◆ Problem requirements
In the entries below, every line with the string "command" is to be reported.

(Records from a collection)
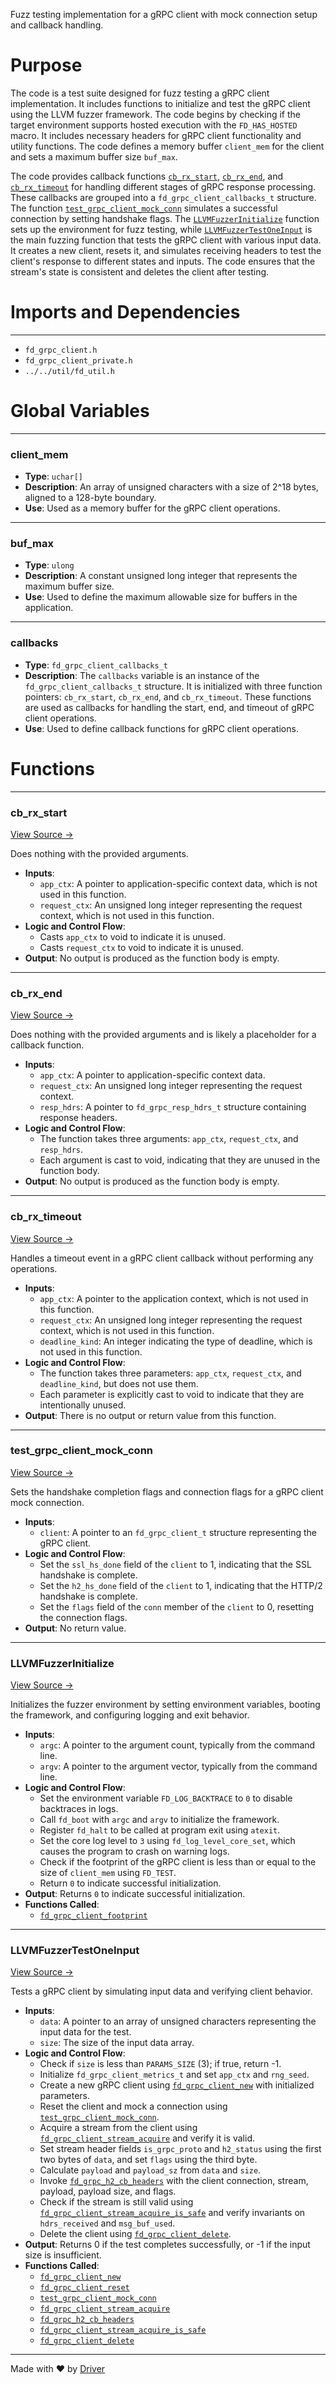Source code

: <!--------------------------------------------------------------------------------->
<!-- IMPORTANT: This file is auto-generated by Driver (https://driver.ai). -------->
<!-- Manual edits may be overwritten on future commits. --------------------------->
<!--------------------------------------------------------------------------------->

Fuzz testing implementation for a gRPC client with mock connection setup and callback handling.

# Purpose
The code is a test suite designed for fuzz testing a gRPC client implementation. It includes functions to initialize and test the gRPC client using the LLVM fuzzer framework. The code begins by checking if the target environment supports hosted execution with the `FD_HAS_HOSTED` macro. It includes necessary headers for gRPC client functionality and utility functions. The code defines a memory buffer `client_mem` for the client and sets a maximum buffer size `buf_max`.

The code provides callback functions [`cb_rx_start`](<#cb_rx_start>), [`cb_rx_end`](<#cb_rx_end>), and [`cb_rx_timeout`](<#cb_rx_timeout>) for handling different stages of gRPC response processing. These callbacks are grouped into a `fd_grpc_client_callbacks_t` structure. The function [`test_grpc_client_mock_conn`](<#test_grpc_client_mock_conn>) simulates a successful connection by setting handshake flags. The [`LLVMFuzzerInitialize`](<#llvmfuzzerinitialize>) function sets up the environment for fuzz testing, while [`LLVMFuzzerTestOneInput`](<#llvmfuzzertestoneinput>) is the main fuzzing function that tests the gRPC client with various input data. It creates a new client, resets it, and simulates receiving headers to test the client's response to different states and inputs. The code ensures that the stream's state is consistent and deletes the client after testing.
# Imports and Dependencies

---
- `fd_grpc_client.h`
- `fd_grpc_client_private.h`
- `../../util/fd_util.h`


# Global Variables

---
### client\_mem
- **Type**: ``uchar[]``
- **Description**: An array of unsigned characters with a size of 2^18 bytes, aligned to a 128-byte boundary.
- **Use**: Used as a memory buffer for the gRPC client operations.


---
### buf\_max
- **Type**: ``ulong``
- **Description**: A constant unsigned long integer that represents the maximum buffer size.
- **Use**: Used to define the maximum allowable size for buffers in the application.


---
### callbacks
- **Type**: ``fd_grpc_client_callbacks_t``
- **Description**: The `callbacks` variable is an instance of the `fd_grpc_client_callbacks_t` structure. It is initialized with three function pointers: `cb_rx_start`, `cb_rx_end`, and `cb_rx_timeout`. These functions are used as callbacks for handling the start, end, and timeout of gRPC client operations.
- **Use**: Used to define callback functions for gRPC client operations.


# Functions

---
### cb\_rx\_start<!-- {{#callable:cb_rx_start}} -->
[View Source →](<../../../../../src/waltz/grpc/fuzz_grpc_client.c#L13>)

Does nothing with the provided arguments.
- **Inputs**:
    - ``app_ctx``: A pointer to application-specific context data, which is not used in this function.
    - ``request_ctx``: An unsigned long integer representing the request context, which is not used in this function.
- **Logic and Control Flow**:
    - Casts `app_ctx` to void to indicate it is unused.
    - Casts `request_ctx` to void to indicate it is unused.
- **Output**: No output is produced as the function body is empty.


---
### cb\_rx\_end<!-- {{#callable:cb_rx_end}} -->
[View Source →](<../../../../../src/waltz/grpc/fuzz_grpc_client.c#L20>)

Does nothing with the provided arguments and is likely a placeholder for a callback function.
- **Inputs**:
    - ``app_ctx``: A pointer to application-specific context data.
    - ``request_ctx``: An unsigned long integer representing the request context.
    - ``resp_hdrs``: A pointer to `fd_grpc_resp_hdrs_t` structure containing response headers.
- **Logic and Control Flow**:
    - The function takes three arguments: `app_ctx`, `request_ctx`, and `resp_hdrs`.
    - Each argument is cast to void, indicating that they are unused in the function body.
- **Output**: No output is produced as the function body is empty.


---
### cb\_rx\_timeout<!-- {{#callable:cb_rx_timeout}} -->
[View Source →](<../../../../../src/waltz/grpc/fuzz_grpc_client.c#L29>)

Handles a timeout event in a gRPC client callback without performing any operations.
- **Inputs**:
    - `app_ctx`: A pointer to the application context, which is not used in this function.
    - `request_ctx`: An unsigned long integer representing the request context, which is not used in this function.
    - `deadline_kind`: An integer indicating the type of deadline, which is not used in this function.
- **Logic and Control Flow**:
    - The function takes three parameters: `app_ctx`, `request_ctx`, and `deadline_kind`, but does not use them.
    - Each parameter is explicitly cast to void to indicate that they are intentionally unused.
- **Output**: There is no output or return value from this function.


---
### test\_grpc\_client\_mock\_conn<!-- {{#callable:test_grpc_client_mock_conn}} -->
[View Source →](<../../../../../src/waltz/grpc/fuzz_grpc_client.c#L44>)

Sets the handshake completion flags and connection flags for a gRPC client mock connection.
- **Inputs**:
    - `client`: A pointer to an `fd_grpc_client_t` structure representing the gRPC client.
- **Logic and Control Flow**:
    - Set the `ssl_hs_done` field of the `client` to 1, indicating that the SSL handshake is complete.
    - Set the `h2_hs_done` field of the `client` to 1, indicating that the HTTP/2 handshake is complete.
    - Set the `flags` field of the `conn` member of the `client` to 0, resetting the connection flags.
- **Output**: No return value.


---
### LLVMFuzzerInitialize<!-- {{#callable:LLVMFuzzerInitialize}} -->
[View Source →](<../../../../../src/waltz/grpc/fuzz_grpc_client.c#L51>)

Initializes the fuzzer environment by setting environment variables, booting the framework, and configuring logging and exit behavior.
- **Inputs**:
    - `argc`: A pointer to the argument count, typically from the command line.
    - `argv`: A pointer to the argument vector, typically from the command line.
- **Logic and Control Flow**:
    - Set the environment variable `FD_LOG_BACKTRACE` to `0` to disable backtraces in logs.
    - Call `fd_boot` with `argc` and `argv` to initialize the framework.
    - Register `fd_halt` to be called at program exit using `atexit`.
    - Set the core log level to `3` using `fd_log_level_core_set`, which causes the program to crash on warning logs.
    - Check if the footprint of the gRPC client is less than or equal to the size of `client_mem` using `FD_TEST`.
    - Return `0` to indicate successful initialization.
- **Output**: Returns `0` to indicate successful initialization.
- **Functions Called**:
    - [`fd_grpc_client_footprint`](<fd_grpc_client.c.md#fd_grpc_client_footprint>)


---
### LLVMFuzzerTestOneInput<!-- {{#callable:LLVMFuzzerTestOneInput}} -->
[View Source →](<../../../../../src/waltz/grpc/fuzz_grpc_client.c#L64>)

Tests a gRPC client by simulating input data and verifying client behavior.
- **Inputs**:
    - `data`: A pointer to an array of unsigned characters representing the input data for the test.
    - `size`: The size of the input data array.
- **Logic and Control Flow**:
    - Check if `size` is less than `PARAMS_SIZE` (3); if true, return -1.
    - Initialize `fd_grpc_client_metrics_t` and set `app_ctx` and `rng_seed`.
    - Create a new gRPC client using [`fd_grpc_client_new`](<fd_grpc_client.c.md#fd_grpc_client_new>) with initialized parameters.
    - Reset the client and mock a connection using [`test_grpc_client_mock_conn`](<#test_grpc_client_mock_conn>).
    - Acquire a stream from the client using [`fd_grpc_client_stream_acquire`](<fd_grpc_client.c.md#fd_grpc_client_stream_acquire>) and verify it is valid.
    - Set stream header fields `is_grpc_proto` and `h2_status` using the first two bytes of `data`, and set `flags` using the third byte.
    - Calculate `payload` and `payload_sz` from `data` and `size`.
    - Invoke [`fd_grpc_h2_cb_headers`](<fd_grpc_client.c.md#fd_grpc_h2_cb_headers>) with the client connection, stream, payload, payload size, and flags.
    - Check if the stream is still valid using [`fd_grpc_client_stream_acquire_is_safe`](<fd_grpc_client.c.md#fd_grpc_client_stream_acquire_is_safe>) and verify invariants on `hdrs_received` and `msg_buf_used`.
    - Delete the client using [`fd_grpc_client_delete`](<fd_grpc_client.c.md#fd_grpc_client_delete>).
- **Output**: Returns 0 if the test completes successfully, or -1 if the input size is insufficient.
- **Functions Called**:
    - [`fd_grpc_client_new`](<fd_grpc_client.c.md#fd_grpc_client_new>)
    - [`fd_grpc_client_reset`](<fd_grpc_client.c.md#fd_grpc_client_reset>)
    - [`test_grpc_client_mock_conn`](<#test_grpc_client_mock_conn>)
    - [`fd_grpc_client_stream_acquire`](<fd_grpc_client.c.md#fd_grpc_client_stream_acquire>)
    - [`fd_grpc_h2_cb_headers`](<fd_grpc_client.c.md#fd_grpc_h2_cb_headers>)
    - [`fd_grpc_client_stream_acquire_is_safe`](<fd_grpc_client.c.md#fd_grpc_client_stream_acquire_is_safe>)
    - [`fd_grpc_client_delete`](<fd_grpc_client.c.md#fd_grpc_client_delete>)



---
Made with ❤️ by [Driver](https://www.driver.ai/)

◆ Expected answer
    - `argc`: A pointer to the argument count, typically from the command line.
    - `argv`: A pointer to the argument vector, typically from the command line.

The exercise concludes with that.